TASK DESCRIPTION: In the data below, which lines hold "value"? Copy every one.

TASK INPUT:
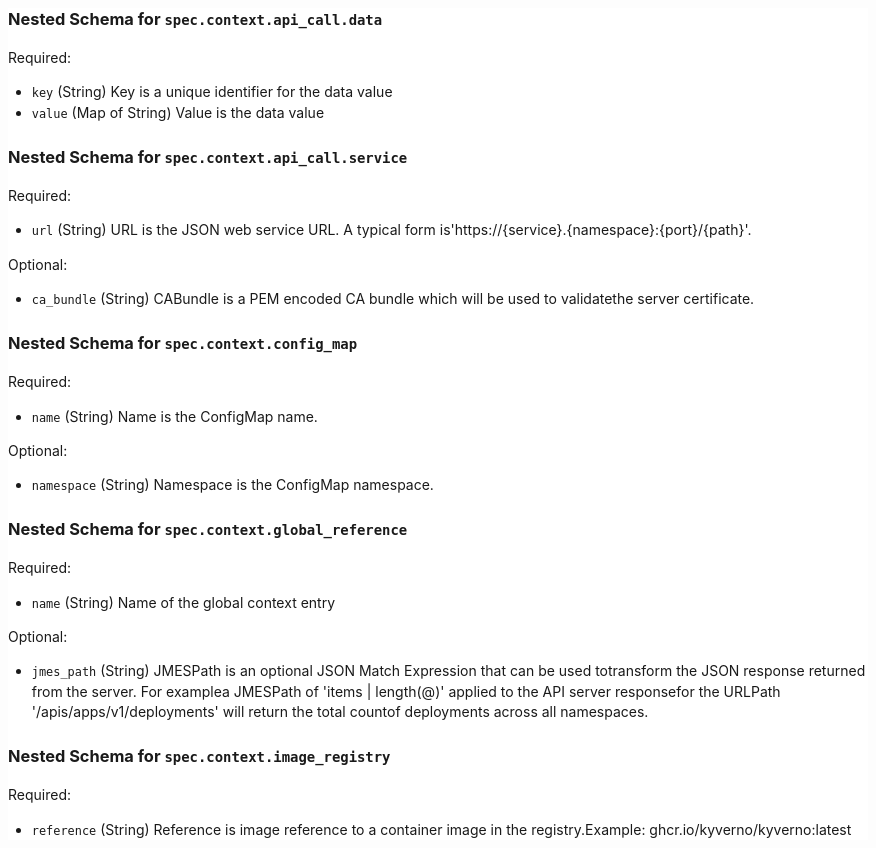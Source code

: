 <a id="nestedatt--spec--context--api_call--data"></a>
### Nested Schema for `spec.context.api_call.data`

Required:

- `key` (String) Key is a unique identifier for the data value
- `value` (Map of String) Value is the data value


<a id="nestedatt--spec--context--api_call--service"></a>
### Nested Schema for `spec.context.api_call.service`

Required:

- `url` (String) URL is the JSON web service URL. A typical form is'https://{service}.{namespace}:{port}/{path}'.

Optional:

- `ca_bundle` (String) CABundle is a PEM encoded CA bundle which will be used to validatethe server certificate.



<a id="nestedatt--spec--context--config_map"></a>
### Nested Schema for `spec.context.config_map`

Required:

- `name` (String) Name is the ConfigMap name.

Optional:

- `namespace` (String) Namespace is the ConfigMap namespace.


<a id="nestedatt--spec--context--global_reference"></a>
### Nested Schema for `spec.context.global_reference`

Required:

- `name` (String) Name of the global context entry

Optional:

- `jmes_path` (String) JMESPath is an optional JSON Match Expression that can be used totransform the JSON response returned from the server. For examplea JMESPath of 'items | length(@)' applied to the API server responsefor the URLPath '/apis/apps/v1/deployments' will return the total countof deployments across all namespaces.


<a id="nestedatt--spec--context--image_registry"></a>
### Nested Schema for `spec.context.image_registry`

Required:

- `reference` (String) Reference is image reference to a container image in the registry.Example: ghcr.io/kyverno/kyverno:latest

TASK ANSWER:
- `key` (String) Key is a unique identifier for the data value
- `value` (Map of String) Value is the data value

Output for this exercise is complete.